--- START ---

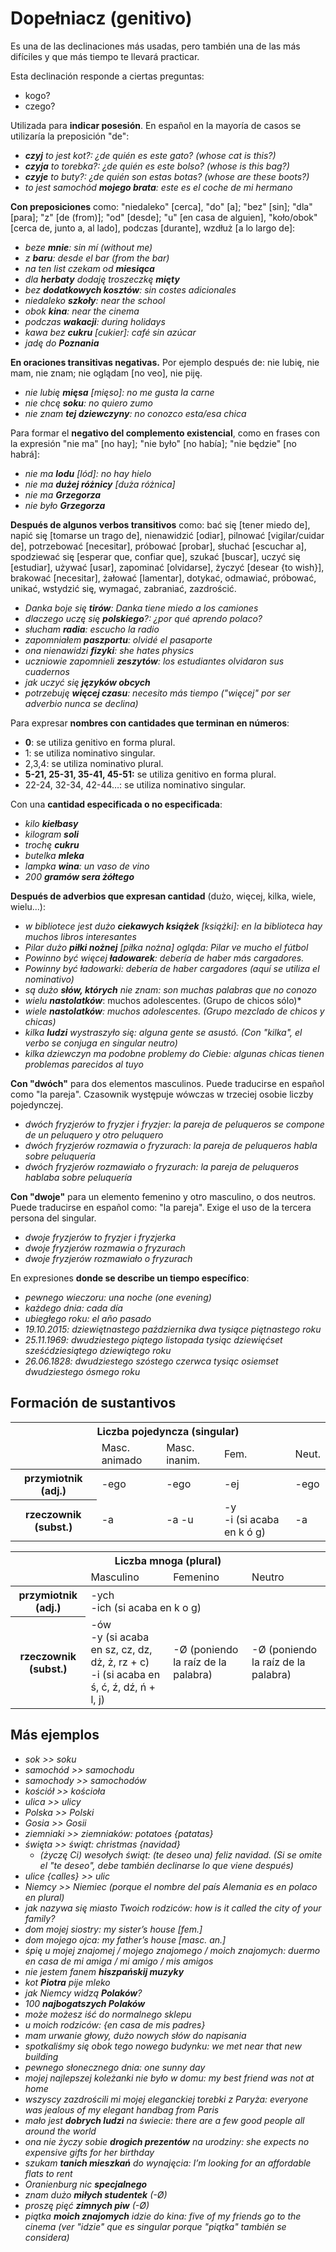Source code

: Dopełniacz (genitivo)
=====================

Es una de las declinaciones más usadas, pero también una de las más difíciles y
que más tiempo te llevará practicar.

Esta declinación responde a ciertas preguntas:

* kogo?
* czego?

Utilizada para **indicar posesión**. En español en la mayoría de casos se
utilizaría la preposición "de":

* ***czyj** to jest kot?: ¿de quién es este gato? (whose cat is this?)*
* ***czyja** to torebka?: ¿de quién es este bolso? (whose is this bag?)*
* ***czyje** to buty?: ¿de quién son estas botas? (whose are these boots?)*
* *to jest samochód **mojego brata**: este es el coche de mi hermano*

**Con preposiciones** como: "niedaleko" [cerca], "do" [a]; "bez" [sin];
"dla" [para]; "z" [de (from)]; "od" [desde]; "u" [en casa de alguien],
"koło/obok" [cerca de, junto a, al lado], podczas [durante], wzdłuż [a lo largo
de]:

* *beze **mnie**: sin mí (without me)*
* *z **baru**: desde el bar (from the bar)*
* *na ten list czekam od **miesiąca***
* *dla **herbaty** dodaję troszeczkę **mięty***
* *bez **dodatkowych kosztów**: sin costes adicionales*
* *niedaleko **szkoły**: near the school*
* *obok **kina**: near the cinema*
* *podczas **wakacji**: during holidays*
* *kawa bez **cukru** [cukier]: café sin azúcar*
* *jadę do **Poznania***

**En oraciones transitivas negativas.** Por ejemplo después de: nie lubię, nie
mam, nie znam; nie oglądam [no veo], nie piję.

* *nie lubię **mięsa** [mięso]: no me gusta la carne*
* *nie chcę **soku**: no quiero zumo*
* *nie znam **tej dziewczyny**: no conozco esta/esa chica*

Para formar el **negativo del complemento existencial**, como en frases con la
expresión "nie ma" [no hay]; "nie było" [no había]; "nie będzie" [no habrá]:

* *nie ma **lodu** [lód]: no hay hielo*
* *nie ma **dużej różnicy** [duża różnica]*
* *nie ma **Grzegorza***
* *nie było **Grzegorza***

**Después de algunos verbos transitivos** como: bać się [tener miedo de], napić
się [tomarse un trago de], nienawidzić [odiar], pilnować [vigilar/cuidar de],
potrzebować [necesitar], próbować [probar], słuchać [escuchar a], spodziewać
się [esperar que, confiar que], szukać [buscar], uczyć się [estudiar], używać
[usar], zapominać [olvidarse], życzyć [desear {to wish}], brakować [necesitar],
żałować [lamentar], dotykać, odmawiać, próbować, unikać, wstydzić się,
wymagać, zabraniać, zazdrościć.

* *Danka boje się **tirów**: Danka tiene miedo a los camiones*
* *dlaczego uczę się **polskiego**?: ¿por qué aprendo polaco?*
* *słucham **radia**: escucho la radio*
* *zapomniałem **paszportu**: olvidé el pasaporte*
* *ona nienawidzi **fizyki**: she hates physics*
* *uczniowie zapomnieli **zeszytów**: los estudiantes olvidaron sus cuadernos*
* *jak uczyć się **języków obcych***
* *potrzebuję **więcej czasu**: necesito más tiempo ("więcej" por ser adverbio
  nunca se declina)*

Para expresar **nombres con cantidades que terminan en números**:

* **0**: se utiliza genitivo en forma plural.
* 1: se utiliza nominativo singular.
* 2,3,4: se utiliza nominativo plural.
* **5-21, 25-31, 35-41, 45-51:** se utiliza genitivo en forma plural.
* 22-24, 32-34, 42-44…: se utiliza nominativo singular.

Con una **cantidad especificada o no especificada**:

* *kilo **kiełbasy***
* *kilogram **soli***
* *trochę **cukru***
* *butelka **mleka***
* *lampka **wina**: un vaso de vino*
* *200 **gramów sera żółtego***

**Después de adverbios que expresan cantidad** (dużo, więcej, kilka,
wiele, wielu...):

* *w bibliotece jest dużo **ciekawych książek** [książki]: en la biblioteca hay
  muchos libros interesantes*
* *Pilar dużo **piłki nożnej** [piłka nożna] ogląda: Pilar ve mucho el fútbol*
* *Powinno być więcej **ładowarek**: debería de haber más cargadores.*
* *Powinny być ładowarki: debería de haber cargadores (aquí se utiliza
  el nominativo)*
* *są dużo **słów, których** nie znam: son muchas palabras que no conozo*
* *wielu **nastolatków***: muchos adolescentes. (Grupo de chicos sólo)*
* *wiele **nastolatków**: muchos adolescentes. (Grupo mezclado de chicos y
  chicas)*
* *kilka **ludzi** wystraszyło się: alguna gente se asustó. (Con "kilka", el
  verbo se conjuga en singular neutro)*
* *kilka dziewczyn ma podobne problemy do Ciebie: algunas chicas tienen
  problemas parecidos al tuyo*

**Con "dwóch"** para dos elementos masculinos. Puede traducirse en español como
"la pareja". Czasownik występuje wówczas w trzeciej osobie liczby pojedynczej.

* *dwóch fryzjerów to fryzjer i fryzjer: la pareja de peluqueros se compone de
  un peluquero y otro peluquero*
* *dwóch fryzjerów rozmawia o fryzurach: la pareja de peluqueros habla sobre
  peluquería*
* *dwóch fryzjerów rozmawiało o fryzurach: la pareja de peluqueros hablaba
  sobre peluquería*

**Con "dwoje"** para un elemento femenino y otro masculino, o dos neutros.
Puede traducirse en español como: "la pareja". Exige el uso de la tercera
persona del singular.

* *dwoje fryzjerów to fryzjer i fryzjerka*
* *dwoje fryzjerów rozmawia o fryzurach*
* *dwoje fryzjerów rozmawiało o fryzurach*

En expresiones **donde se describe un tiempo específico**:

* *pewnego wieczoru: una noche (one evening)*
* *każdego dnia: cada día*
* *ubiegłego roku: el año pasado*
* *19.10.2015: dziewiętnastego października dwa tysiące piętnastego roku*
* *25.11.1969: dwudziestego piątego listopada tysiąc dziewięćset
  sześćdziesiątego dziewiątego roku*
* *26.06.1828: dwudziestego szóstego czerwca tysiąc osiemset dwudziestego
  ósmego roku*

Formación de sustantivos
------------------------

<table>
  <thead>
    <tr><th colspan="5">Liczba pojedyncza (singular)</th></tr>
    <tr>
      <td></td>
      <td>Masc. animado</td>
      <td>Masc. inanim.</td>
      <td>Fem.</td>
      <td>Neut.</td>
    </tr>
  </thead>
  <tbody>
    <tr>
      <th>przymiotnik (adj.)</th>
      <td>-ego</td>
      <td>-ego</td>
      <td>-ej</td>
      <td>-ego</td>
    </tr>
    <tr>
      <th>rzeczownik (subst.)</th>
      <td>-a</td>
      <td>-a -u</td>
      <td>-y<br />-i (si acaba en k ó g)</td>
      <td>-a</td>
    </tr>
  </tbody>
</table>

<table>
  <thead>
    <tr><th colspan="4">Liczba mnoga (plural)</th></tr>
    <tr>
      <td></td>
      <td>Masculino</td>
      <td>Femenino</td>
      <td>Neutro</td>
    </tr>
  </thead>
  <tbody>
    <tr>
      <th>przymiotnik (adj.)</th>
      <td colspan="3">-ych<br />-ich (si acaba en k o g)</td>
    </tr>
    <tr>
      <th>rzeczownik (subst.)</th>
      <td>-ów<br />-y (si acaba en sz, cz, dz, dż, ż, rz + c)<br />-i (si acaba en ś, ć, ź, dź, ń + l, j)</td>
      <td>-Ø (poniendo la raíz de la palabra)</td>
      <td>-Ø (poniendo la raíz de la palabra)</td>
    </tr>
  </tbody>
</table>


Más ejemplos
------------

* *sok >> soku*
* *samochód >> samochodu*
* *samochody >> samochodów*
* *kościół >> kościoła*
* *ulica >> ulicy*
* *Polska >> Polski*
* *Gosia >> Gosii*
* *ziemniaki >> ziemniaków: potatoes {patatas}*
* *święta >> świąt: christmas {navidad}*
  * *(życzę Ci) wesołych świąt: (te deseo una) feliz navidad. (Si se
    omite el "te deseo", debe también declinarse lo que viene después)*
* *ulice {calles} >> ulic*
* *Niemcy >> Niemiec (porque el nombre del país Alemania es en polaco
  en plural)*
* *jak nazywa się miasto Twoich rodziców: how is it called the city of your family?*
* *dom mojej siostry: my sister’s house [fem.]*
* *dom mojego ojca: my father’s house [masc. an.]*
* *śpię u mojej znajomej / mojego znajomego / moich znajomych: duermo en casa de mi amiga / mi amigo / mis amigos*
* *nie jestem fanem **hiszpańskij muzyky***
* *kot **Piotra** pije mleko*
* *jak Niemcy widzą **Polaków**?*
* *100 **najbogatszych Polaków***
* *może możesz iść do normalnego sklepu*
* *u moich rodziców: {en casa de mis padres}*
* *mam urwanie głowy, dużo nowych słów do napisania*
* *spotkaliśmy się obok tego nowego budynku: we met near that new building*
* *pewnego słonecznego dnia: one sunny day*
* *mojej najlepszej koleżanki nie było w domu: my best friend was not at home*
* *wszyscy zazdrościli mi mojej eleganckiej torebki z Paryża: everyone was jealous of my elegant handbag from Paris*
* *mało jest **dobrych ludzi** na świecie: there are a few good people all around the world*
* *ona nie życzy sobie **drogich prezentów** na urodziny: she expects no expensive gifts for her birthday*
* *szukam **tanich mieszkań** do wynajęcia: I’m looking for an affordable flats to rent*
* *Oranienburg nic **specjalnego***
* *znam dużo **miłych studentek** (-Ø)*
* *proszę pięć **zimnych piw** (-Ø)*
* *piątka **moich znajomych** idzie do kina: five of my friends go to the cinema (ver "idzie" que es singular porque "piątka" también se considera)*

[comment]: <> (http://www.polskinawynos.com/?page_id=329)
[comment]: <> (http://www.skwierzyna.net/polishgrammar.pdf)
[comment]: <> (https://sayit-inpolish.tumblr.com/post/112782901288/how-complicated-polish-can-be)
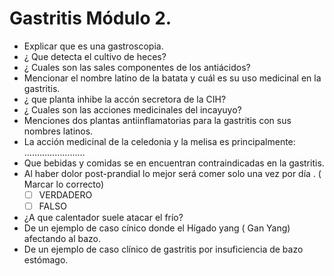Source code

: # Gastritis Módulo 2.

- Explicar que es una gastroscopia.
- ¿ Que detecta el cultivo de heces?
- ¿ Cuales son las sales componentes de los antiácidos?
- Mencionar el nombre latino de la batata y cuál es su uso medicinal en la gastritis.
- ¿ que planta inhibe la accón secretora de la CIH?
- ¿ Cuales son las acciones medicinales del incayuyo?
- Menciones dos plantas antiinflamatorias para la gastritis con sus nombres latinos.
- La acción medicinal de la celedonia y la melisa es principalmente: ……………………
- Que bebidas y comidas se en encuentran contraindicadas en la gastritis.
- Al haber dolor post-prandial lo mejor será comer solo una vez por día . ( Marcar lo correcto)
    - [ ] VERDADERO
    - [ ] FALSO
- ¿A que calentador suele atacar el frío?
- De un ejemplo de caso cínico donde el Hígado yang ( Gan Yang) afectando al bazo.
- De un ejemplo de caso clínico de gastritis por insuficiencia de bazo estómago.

--- END ---

● Aim of the exercise: Nothing but an exact copy belongs in the answer: the lines from the top of the records through the line containing "[en casa de", minus the pictures.

● Result:
Source code

: Dopełniacz (genitivo)
=====================

Es una de las declinaciones más usadas, pero también una de las más difíciles y
que más tiempo te llevará practicar.

Esta declinación responde a ciertas preguntas:

* kogo?
* czego?

Utilizada para **indicar posesión**. En español en la mayoría de casos se
utilizaría la preposición "de":

* ***czyj** to jest kot?: ¿de quién es este gato? (whose cat is this?)*
* ***czyja** to torebka?: ¿de quién es este bolso? (whose is this bag?)*
* ***czyje** to buty?: ¿de quién son estas botas? (whose are these boots?)*
* *to jest samochód **mojego brata**: este es el coche de mi hermano*

**Con preposiciones** como: "niedaleko" [cerca], "do" [a]; "bez" [sin];
"dla" [para]; "z" [de (from)]; "od" [desde]; "u" [en casa de alguien],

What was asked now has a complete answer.